The trip to Turkey is part of a series of visits to the IMF's member countries by Lagarde, including other key emerging economies such as Brazil, China, India, Russia and South Africa.
As one of the largest emerging economies, Turkey is gaining representation and voice in the IMF and in the Group of Twenty advanced and emerging economies.
“Turkey has had a remarkable period of growth over the last ten years, more than doubling per capita income and reducing poverty," said Lagarde. "However, vulnerabilities are arising as a result of the large current account deficit financed by short-term capital flows."
"This is why it is important that Turkey should continue to implement a sound combination of macroeconomic, fiscal, and structural reforms to sustain stability and growth into the future."
Slow and steady wins the race
Lagarde said that after two years of fast growth, which has increased the current account deficit and made the economy more vulnerable to changes in investors' risk appetite, the economy has now entered a period of more moderate growth.
Lagarde said the IMF expects Turkey’s economy to grow by 2.3 percent in 2012.
She noted that slower growth has benefits as this will help reduce inflation and the current account deficit, which at close to 10 percent of GDP, represents a vulnerability.
The short-term nature of the capital flows that have financed the country's low savings rate expose Turkey to the vagaries of international capital markets.

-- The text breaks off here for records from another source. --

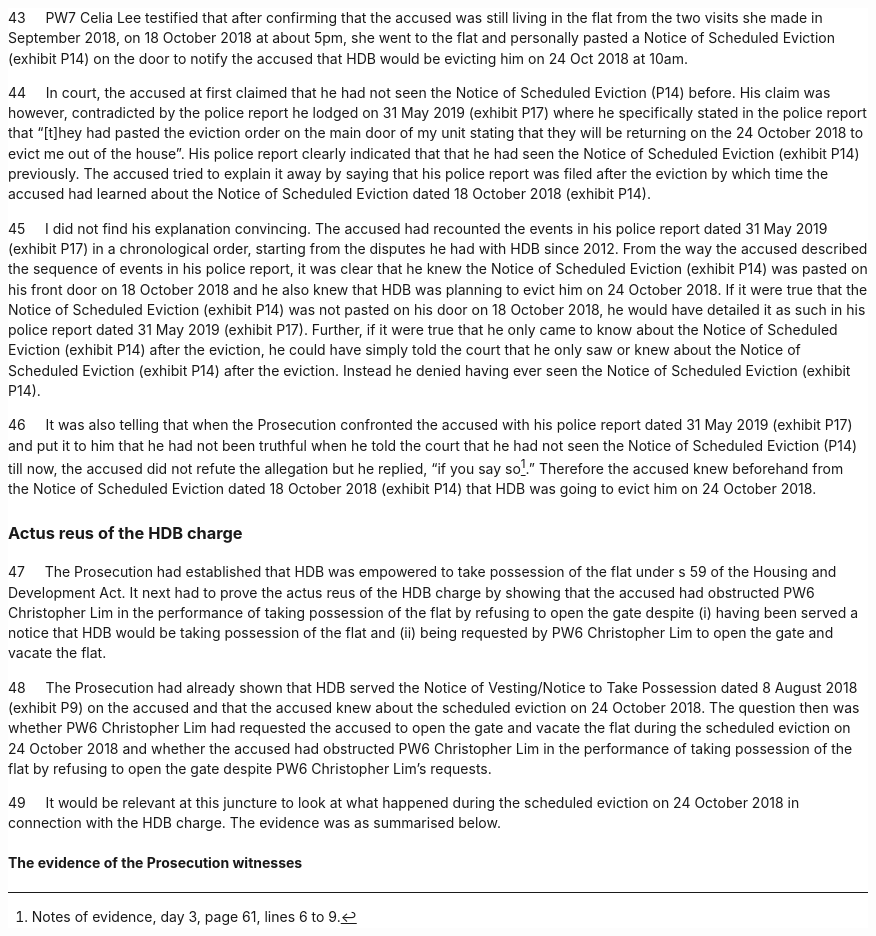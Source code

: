43     PW7 Celia Lee testified that after confirming that the accused was still living in the flat from the two visits she made in September 2018, on 18 October 2018 at about 5pm, she went to the flat and personally pasted a Notice of Scheduled Eviction (exhibit P14) on the door to notify the accused that HDB would be evicting him on 24 Oct 2018 at 10am.

44     In court, the accused at first claimed that he had not seen the Notice of Scheduled Eviction (P14) before. His claim was however, contradicted by the police report he lodged on 31 May 2019 (exhibit P17) where he specifically stated in the police report that “\[t\]hey had pasted the eviction order on the main door of my unit stating that they will be returning on the 24 October 2018 to evict me out of the house”. His police report clearly indicated that that he had seen the Notice of Scheduled Eviction (exhibit P14) previously. The accused tried to explain it away by saying that his police report was filed after the eviction by which time the accused had learned about the Notice of Scheduled Eviction dated 18 October 2018 (exhibit P14).

45     I did not find his explanation convincing. The accused had recounted the events in his police report dated 31 May 2019 (exhibit P17) in a chronological order, starting from the disputes he had with HDB since 2012. From the way the accused described the sequence of events in his police report, it was clear that he knew the Notice of Scheduled Eviction (exhibit P14) was pasted on his front door on 18 October 2018 and he also knew that HDB was planning to evict him on 24 October 2018. If it were true that the Notice of Scheduled Eviction (exhibit P14) was not pasted on his door on 18 October 2018, he would have detailed it as such in his police report dated 31 May 2019 (exhibit P17). Further, if it were true that he only came to know about the Notice of Scheduled Eviction (exhibit P14) after the eviction, he could have simply told the court that he only saw or knew about the Notice of Scheduled Eviction (exhibit P14) after the eviction. Instead he denied having ever seen the Notice of Scheduled Eviction (exhibit P14).

46     It was also telling that when the Prosecution confronted the accused with his police report dated 31 May 2019 (exhibit P17) and put it to him that he had not been truthful when he told the court that he had not seen the Notice of Scheduled Eviction (P14) till now, the accused did not refute the allegation but he replied, “if you say so[^20].” Therefore the accused knew beforehand from the Notice of Scheduled Eviction dated 18 October 2018 (exhibit P14) that HDB was going to evict him on 24 October 2018.

### Actus reus of the HDB charge

47     The Prosecution had established that HDB was empowered to take possession of the flat under s 59 of the Housing and Development Act. It next had to prove the actus reus of the HDB charge by showing that the accused had obstructed PW6 Christopher Lim in the performance of taking possession of the flat by refusing to open the gate despite (i) having been served a notice that HDB would be taking possession of the flat and (ii) being requested by PW6 Christopher Lim to open the gate and vacate the flat.

48     The Prosecution had already shown that HDB served the Notice of Vesting/Notice to Take Possession dated 8 August 2018 (exhibit P9) on the accused and that the accused knew about the scheduled eviction on 24 October 2018. The question then was whether PW6 Christopher Lim had requested the accused to open the gate and vacate the flat during the scheduled eviction on 24 October 2018 and whether the accused had obstructed PW6 Christopher Lim in the performance of taking possession of the flat by refusing to open the gate despite PW6 Christopher Lim’s requests.

49     It would be relevant at this juncture to look at what happened during the scheduled eviction on 24 October 2018 in connection with the HDB charge. The evidence was as summarised below.

#### The evidence of the Prosecution witnesses


[^1]: Notes of evidence, day 2, page 50, lines 5 to 18.
[^2]: Notes of evidence, day 3, page 23, lines 12 to 20.
[^3]: Notes of evidence, day 3, page 23, lines 28 and 29.
[^4]: Notes of evidence, day 3, page 58, lines 4 to 9.
[^5]: Notes of evidence, day 3, page 23, lines 21 to 25
[^6]: Notes of evidence, day 3, page 26, lines 30 and 31.
[^7]: Notes of evidence, day 3, page 27, line 19 to page 28, line 18.
[^8]: Notes of evidence, day 2, page 91, lines 8 to 9.
[^9]: Notes of evidence, day 2, page 91, lines 9 to 10 and day 3, page 33, lines 4 to 7.
[^10]: Notes of evidence, day 3, page 26, lines 21 to 24.
[^11]: Notes of evidence, day 2, page 45, lines 10 to 17.
[^12]: Notes of evidence, day 3, page 59, lines 6 to 11.
[^13]: Notes of evidence, day 3, page 32, lines 14 to 18.
[^14]: Notes of evidence, day 3, page 11, lines 16 to 18.
[^15]: Notes of evidence, day 3, page 31, lines 14 to 29.
[^16]: Notes of evidence, day 2, page 66, line 26 to page 67, line 3.
[^17]: Notes of evidence, day 2, page 98, lines 2 to 9.
[^18]: Notes of evidence, day 2, page 101, lines 4 to 12.
[^19]: Notes of evidence, day 2, page 78, line 11 to page 79, line 26.
[^20]: Notes of evidence, day 3, page 61, lines 6 to 9.
[^21]: See screengrab at page 9 of Prosecution’s Closing Submissions
[^22]: Notes of evidence, day 3, page 35, lines 4 to 10.
[^23]: Notes of evidence, day 3, page 38, lines 1 to 10.
[^24]: Notes of evidence, day 3, page 39, lines 1 to 4.
[^25]: Notes of evidence, day 3, page 39, lines 12 to 32.
[^26]: Prosecution’s Closing Submissions, page 11, footnote 1
[^27]: Prosecution’s Closing Submissions, page 5 at \[9(d)\].
[^28]: Notes of evidence, day 3, page 41, lines 5 to 12.
[^29]: Notes of evidence, day 3, page 41, lines 14 to 20 and page 42, line 10.
[^30]: Notes of evidence, day 1, page 30, lines 23 to 25.
[^31]: Notes of evidence, day 1, page 95, lines 13 to 15 and lines 28 to 29.
[^32]: Notes of evidence, day 1, page 84, lines 7 to 16.
[^33]: Notes of evidence, day 1, page 71, lines 15 to 17.
[^34]: See screengrabs at page 15 of the Prosecution’s Closing Submissions.
[^35]: Notes of evidence, day 1, page 108, line 30 to page 109, line 7.
[^36]: Notes of evidence, day 3, page 51, lines 4 to 24.
[^37]: Notes of evidence, day 3, page 55, lines 15 to 29.
[^38]: Notes of evidence, day 1, page 70, lines 26 to 31
[^39]: See screengrab at page 17 of Prosecution’s Closing Submissions.
[^40]: Notes of evidence, day 2, page 85, lines 18 to 27.
[^41]: Notes of evidence, day 3, page 66, line 21 to page 67, line 21.
[^42]: Notes of evidence, day 1, page 73, lines 21 to 25 and page 77, lines 2 to 16.
[^43]: Notes of evidence, day 1, page 74, lines 17 to 28.
[^44]: Notes of evidence, day 1, page 21, line 13 to page 23, line 1.
[^45]: Notes of evidence, day 2, page 35, lines 3 to 16.
[^46]: Notes of evidence, day 2, page 33, lines 15 to 28.
[^47]: Notes of evidence, day 2, page 85, lines 1 to 9.
[^48]: Notes of evidence, day 2, page 87, lines 3 to 9.
[^49]: Notes of evidence, day 3, page 62, lines 2 to 4.
[^50]: Notes of evidence, day 2, page 16, lines 7 to 12.
[^51]: Notes of evidence, day 3, page 76, line 29 to page 77, line 2.
[^52]: Notes of evidence, Day 4, page 15, lines 26 to 29.
[^53]: Notes of evidence, Day 4, page 11, lines 12 to 14.
[^54]: Notes of evidence, Day 4, page 11, lines 26 to 29.
[^55]: Notes of evidence, Day 3, page 52, lines 8 to 11.
[^56]: Address on sentence by Prosecution, page 12, \[9\].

The IMF is projecting an improvement in Turkey's current account of about 1 percent of GDP for 2012, even after taking into account the higher energy prices expected for this year.
Increasing Turkey’s exports and foreign investment requires macroeconomic stability, said Lagarde. In addition, structural reforms are key. These include building a better business environment, labor market reforms, and an education system that is more responsive to the changing needs of the global market place.
Women's role in Turkey's economic development
In addition to meetings with government officials and investors, Lagarde met with a group of women leaders in business, academia, nongovernmental organizations, and the media in Turkey.
This is part of her ongoing efforts to seek out a diversity of views from a wide audience both across and within countries to better understand their different challenges and needs.
Women's participation in the development of their countries is key for economic and social advancement, Lagarde said. In particular, she said that Turkey would reap significant benefits by increasing women's participation in the labor force.
“There is a virtuous circle of women’s empowerment and development, and it’s just smart economics,” said Lagarde during a discussion with the Turkish women leaders in Istanbul.